- Born: 13 December 1891 Sloboda-Runhurska, Austria-Hungary (now – Sloboda, Ukraine)
- Died: 25 July 1942 (aged 50) Kolomea, Third Reich
- Citizenship: Austria-Hungary Second Polish Republic
- Education: Secret Ukrainian University University of Poznan University of Vienna
- Occupations: Community and political activist, doctor of medicine
- Years active: 1931–1942
- Spouse: Mariia Stankevych
- Children: Liubov, Volodymyra, Omelian
- Parent(s): Semen Stankevych Mariia Kovalska

= Dmytro Stankevych =

Ukrainian doctor & political activist (1891–1942)

Dmytro Semenovych Stankevych (Dymitr Stankiewicz; Дмитро Семенович Станкевич; 13 December 1891 – 25 July 1942) was a Ukrainian doctor of medicine (radiologist) and political activist, member and co-founder of the local branches of the Ukrainian Medical and Ukrainian Hygienic Societies.

==Biography==
Dmytro Stankevych was born on December 13, 1901 in a village of Sloboda-Runhurska in the peasant family of Semen Stankevych and Mariia Kovalska. He received his secondary education at the local Ukrainian Gymnasium, which he graduated from in 1921. In the 6th grade of the gymnasium, at the age of 16, he joined the ranks of the Ukrainian Sich Riflemen and later, as an artillery centurion, he participated in the liberation struggle in the ranks of the Ukrainian Galician Army.

After graduating from high school, he entered the Secret Ukrainian University in Lviv, which he graduated in 1928. In 1929, he had his diploma nostrified at the University of Poznań, where he became a member of the Ukrainian Society of Medicine and completed an internship, and in 1930, he specialized in radiology in Vienna.

In 1931, together with his wife Maria, he moved to Kolomyia. According to the research of a local historian Illya Kryvoruchko, at the same time he built a villa at the then Sobieskiego Street, 76 (now — Hrushevsky Street, 76), where he received patients together with the deputy chief physician of the county hospital, therapist Mieczysław Szajna from 8 to 10 am and from 3 to 5 pm. He also began working as a radiologist at the county hospital and had his own medical office at 49 Piłsudskiego Street (now — Chornovil Street).

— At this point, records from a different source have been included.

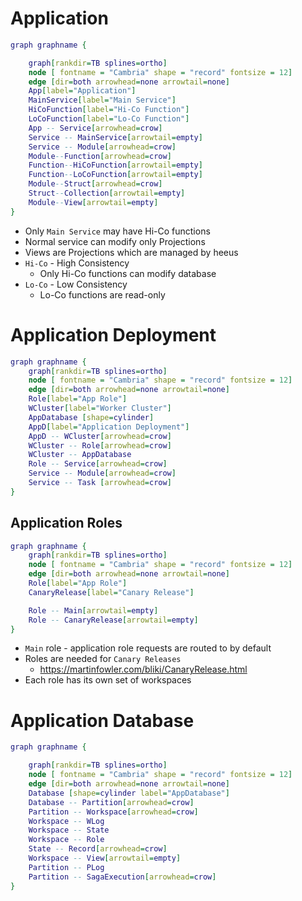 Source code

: # Application

```dot
graph graphname {

    graph[rankdir=TB splines=ortho]
    node [ fontname = "Cambria" shape = "record" fontsize = 12]
    edge [dir=both arrowhead=none arrowtail=none]
    App[label="Application"]
    MainService[label="Main Service"]
    HiCoFunction[label="Hi-Co Function"]
    LoCoFunction[label="Lo-Co Function"]
    App -- Service[arrowhead=crow]
    Service -- MainService[arrowtail=empty]
    Service -- Module[arrowhead=crow]
    Module--Function[arrowhead=crow]
    Function--HiCoFunction[arrowtail=empty]
    Function--LoCoFunction[arrowtail=empty]
    Module--Struct[arrowhead=crow]
    Struct--Collection[arrowtail=empty]
    Module--View[arrowtail=empty]
}
```

- Only `Main Service` may have Hi-Co functions
- Normal service can modify only Projections
- Views are Projections which are managed by heeus
- `Hi-Co` - High Consistency
  - Only Hi-Co functions can modify database
- `Lo-Co` - Low Consistency
  - Lo-Co functions are read-only

# Application Deployment

```dot
graph graphname {
    graph[rankdir=TB splines=ortho]
    node [ fontname = "Cambria" shape = "record" fontsize = 12]
    edge [dir=both arrowhead=none arrowtail=none]
    Role[label="App Role"]
    WCluster[label="Worker Cluster"]
    AppDatabase [shape=cylinder]
    AppD[label="Application Deployment"]
    AppD -- WCluster[arrowhead=crow]
    WCluster -- Role[arrowhead=crow]
    WCluster -- AppDatabase
    Role -- Service[arrowhead=crow]
    Service -- Module[arrowhead=crow]
    Service -- Task [arrowhead=crow]
}
```

## Application Roles

```dot
graph graphname {
    graph[rankdir=TB splines=ortho]
    node [ fontname = "Cambria" shape = "record" fontsize = 12]
    edge [dir=both arrowhead=none arrowtail=none]
    Role[label="App Role"]
    CanaryRelease[label="Canary Release"]

    Role -- Main[arrowtail=empty]
    Role -- CanaryRelease[arrowtail=empty]
}
```

- `Main` role - application role requests are routed to by default
- Roles are needed for `Canary Releases`
  - https://martinfowler.com/bliki/CanaryRelease.html
- Each role has its own set of workspaces

# Application Database

```dot
graph graphname {

    graph[rankdir=TB splines=ortho]
    node [ fontname = "Cambria" shape = "record" fontsize = 12]
    edge [dir=both arrowhead=none arrowtail=none]
    Database [shape=cylinder label="AppDatabase"]
    Database -- Partition[arrowhead=crow]
    Partition -- Workspace[arrowhead=crow]
    Workspace -- WLog
    Workspace -- State
    Workspace -- Role
    State -- Record[arrowhead=crow]
    Workspace -- View[arrowtail=empty]
    Partition -- PLog
    Partition -- SagaExecution[arrowhead=crow]
}
```





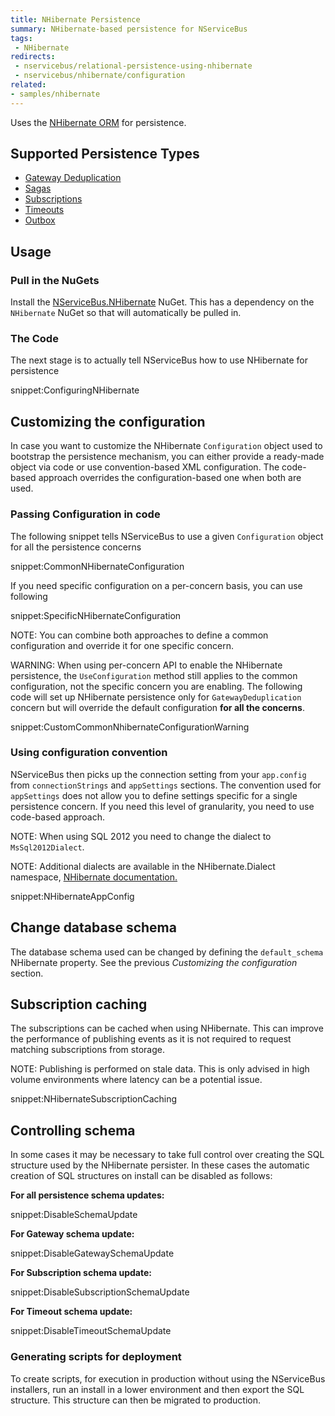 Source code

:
 ```yaml
---
title: NHibernate Persistence
summary: NHibernate-based persistence for NServiceBus
tags:
 - NHibernate
redirects:
 - nservicebus/relational-persistence-using-nhibernate
 - nservicebus/nhibernate/configuration
related:
- samples/nhibernate
---
```


Uses the [NHibernate ORM](http://nhibernate.info/) for persistence.


## Supported Persistence Types

 * [Gateway Deduplication](/nservicebus/gateway/)
 * [Sagas](/nservicebus/sagas/)
 * [Subscriptions](/nservicebus/sagas/)
 * [Timeouts](/nservicebus/sagas/#timeouts)
 * [Outbox](/nservicebus/outbox/)


## Usage


### Pull in the NuGets

Install the [NServiceBus.NHibernate](https://www.nuget.org/packages/NServiceBus.NHibernate) NuGet. This has a dependency on the `NHibernate` NuGet so that will automatically be pulled in.


### The Code

The next stage is to actually tell NServiceBus how to use NHibernate for persistence

snippet:ConfiguringNHibernate


## Customizing the configuration

In case you want to customize the NHibernate `Configuration` object used to bootstrap the persistence mechanism, you can either provide a ready-made object via code or use convention-based XML configuration. The code-based approach overrides the configuration-based one when both are used.


### Passing Configuration in code

The following snippet tells NServiceBus to use a given `Configuration` object for all the persistence concerns

snippet:CommonNHibernateConfiguration

If you need specific configuration on a per-concern basis, you can use following

snippet:SpecificNHibernateConfiguration

NOTE: You can combine both approaches to define a common configuration and override it for one specific concern.

WARNING: When using per-concern API to enable the NHibernate persistence, the `UseConfiguration` method still applies to the common configuration, not the specific concern you are enabling. The following code will set up NHibernate persistence only for `GatewayDeduplication` concern but will override the default configuration **for all the concerns**.

snippet:CustomCommonNhibernateConfigurationWarning


### Using configuration convention

NServiceBus then picks up the connection setting from your `app.config` from `connectionStrings` and `appSettings` sections. The convention used for `appSettings` does not allow you to define settings specific for a single persistence concern. If you need this level of granularity, you need to use code-based approach.

NOTE: When using SQL 2012 you need to change the dialect to `MsSql2012Dialect`.

NOTE: Additional dialects are available in the NHibernate.Dialect namespace, [NHibernate documentation.](http://nhibernate.info/doc/)

snippet:NHibernateAppConfig


## Change database schema

The database schema used can be changed by defining the `default_schema` NHibernate property. See the previous *Customizing the configuration* section.


## Subscription caching

The subscriptions can be cached when using NHibernate. This can improve the performance of publishing events as it is not required to request matching subscriptions from storage.

NOTE: Publishing is performed on stale data. This is only advised in high volume environments where latency can be a potential issue.

snippet:NHibernateSubscriptionCaching


## Controlling schema

In some cases it may be necessary to take full control over creating the SQL structure used by the NHibernate persister. In these cases the automatic creation of SQL structures on install can be disabled as follows:


**For all persistence schema updates:**

snippet:DisableSchemaUpdate


**For Gateway schema update:**
           
snippet:DisableGatewaySchemaUpdate


**For Subscription schema update:**

snippet:DisableSubscriptionSchemaUpdate


**For Timeout schema update:**

snippet:DisableTimeoutSchemaUpdate


### Generating scripts for deployment

To create scripts, for execution in production without using the NServiceBus installers, run an install in a lower environment and then export the SQL structure. This structure can then be migrated to production.
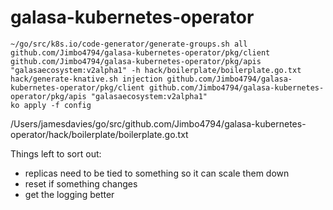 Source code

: # galasa-kubernetes-operator

```
~/go/src/k8s.io/code-generator/generate-groups.sh all github.com/Jimbo4794/galasa-kubernetes-operator/pkg/client github.com/Jimbo4794/galasa-kubernetes-operator/pkg/apis "galasaecosystem:v2alpha1" -h hack/boilerplate/boilerplate.go.txt
hack/generate-knative.sh injection github.com/Jimbo4794/galasa-kubernetes-operator/pkg/client github.com/Jimbo4794/galasa-kubernetes-operator/pkg/apis "galasaecosystem:v2alpha1"
ko apply -f config

```
/Users/jamesdavies/go/src/github.com/Jimbo4794/galasa-kubernetes-operator/hack/boilerplate/boilerplate.go.txt


Things left to sort out:
- replicas need to be tied to something so it can scale them down
- reset if something changes
- get the logging better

After founding a public outpatient clinic for the poor in 1932, he worked there as a radiologist together with Jewish and Ukrainian doctors. In Kolomyia, he became a co-founder of branches of the Ukrainian Medical (1933) and Ukrainian Hygienic Societies (1930), as well as a member of the "Kameniary". According to the newspaper "Dilo" on March 1, 1933, he allocated 5 zlotys to finance the "Prosvita" society. In September 1938, he organized the anniversary celebration of "Prosvita" in Kolomyia.

During the Soviet occupation, he worked as a radiologist in the former county hospital. With the onset of the German occupation in November 1941, he became deputy chairman and secretary of the Ukrainian District Committee in Kolomyia.

However, he later fell ill with tuberculosis and died on July 25, 1942 in Kolomyia.

He is survived by his wife, Mariia Stankevych, and three children.